Content starts

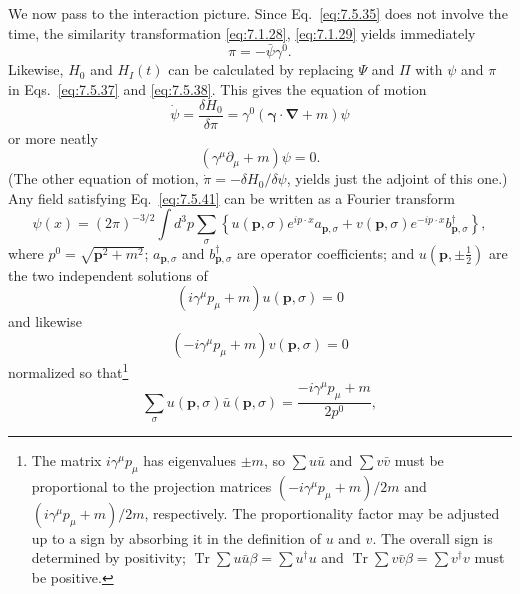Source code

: We now pass to the interaction picture. Since Eq.~\eqref{eq:7.5.35} does not involve
the time, the similarity transformation \eqref{eq:7.1.28}, \eqref{eq:7.1.29} yields immediately
\begin{equation}
\pi=-\bar\psi\gamma^0.
\tag{7.5.39}\label{eq:7.5.39}
\end{equation}
Likewise, $H_0$ and $H_I(t)$ can be calculated by replacing $\Psi$ and $\Pi$
with $\psi$ and $\pi$ in Eqs.~\eqref{eq:7.5.37} and \eqref{eq:7.5.38}. This gives the equation
of motion
\begin{equation}
\dot\psi=\frac{\delta H_0}{\delta\pi}
=\gamma^0(\boldsymbol\gamma\cdot\boldsymbol\nabla+m)\psi
\tag{7.5.40}\label{eq:7.5.40}
\end{equation}
or more neatly
\begin{equation}
(\gamma^\mu\partial_\mu+m)\psi=0.
\tag{7.5.41}\label{eq:7.5.41}
\end{equation}
(The other equation of motion, $\dot\pi=-\delta H_0/\delta\psi$, yields just
the adjoint of this one.) Any field satisfying Eq.~\eqref{eq:7.5.41} can be written as
a Fourier transform
\begin{equation}
\psi(x)=(2\pi)^{-3/2}\int d^3p\sum_\sigma
\left\{u(\mathbf p,\sigma)e^{ip\cdot x}a_{\mathbf p,\sigma}
+v(\mathbf p,\sigma)e^{-ip\cdot x}b^\dagger_{\mathbf p,\sigma}\right\},
\tag{7.5.42}\label{eq:7.5.42}
\end{equation}
where $p^0=\sqrt{\mathbf p^2+m^2}$; $a_{\mathbf p,\sigma}$ and
$b^\dagger_{\mathbf p,\sigma}$ are operator coefficients; and
$u(\mathbf p,\mathord\pm\frac12)$ are the two independent solutions of
\begin{equation}
(i\gamma^\mu p_\mu+m)u(\mathbf p,\sigma)=0
\tag{7.5.43}\label{eq:7.5.43}
\end{equation}
and likewise
\begin{equation}
(-i\gamma^\mu p_\mu+m)v(\mathbf p,\sigma)=0
\tag{7.5.44}\label{eq:7.5.44}
\end{equation}
normalized so that\footnote{The matrix $i\gamma^\mu p_\mu$ has eigenvalues
$\pm m$, so $\sum u\bar u$ and $\sum v\bar v$ must be proportional to the
projection matrices $(-i\gamma^\mu p_\mu+m)/2m$ and
$(i\gamma^\mu p_\mu+m)/2m$, respectively. The proportionality factor may be
adjusted up to a sign by absorbing it in the definition of $u$ and $v$. The
overall sign is determined by positivity; $\operatorname{Tr}\sum u\bar u\beta
=\sum u^\dagger u$ and $\operatorname{Tr}\sum v\bar v\beta
=\sum v^\dagger v$ must be positive.}
\begin{equation}
\sum_\sigma u(\mathbf p,\sigma)\bar u(\mathbf p,\sigma)
=\frac{-i\gamma^\mu p_\mu+m}{2p^0},
\tag{7.5.45}\label{eq:7.5.45}
\end{equation}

Content ends

### Exercise brief
Copy each line of the records that has "label" in it.

### Solution to this task
\tag{7.5.39}\label{eq:7.5.39}
\tag{7.5.40}\label{eq:7.5.40}
\tag{7.5.41}\label{eq:7.5.41}
\tag{7.5.42}\label{eq:7.5.42}
\tag{7.5.43}\label{eq:7.5.43}
\tag{7.5.44}\label{eq:7.5.44}
\tag{7.5.45}\label{eq:7.5.45}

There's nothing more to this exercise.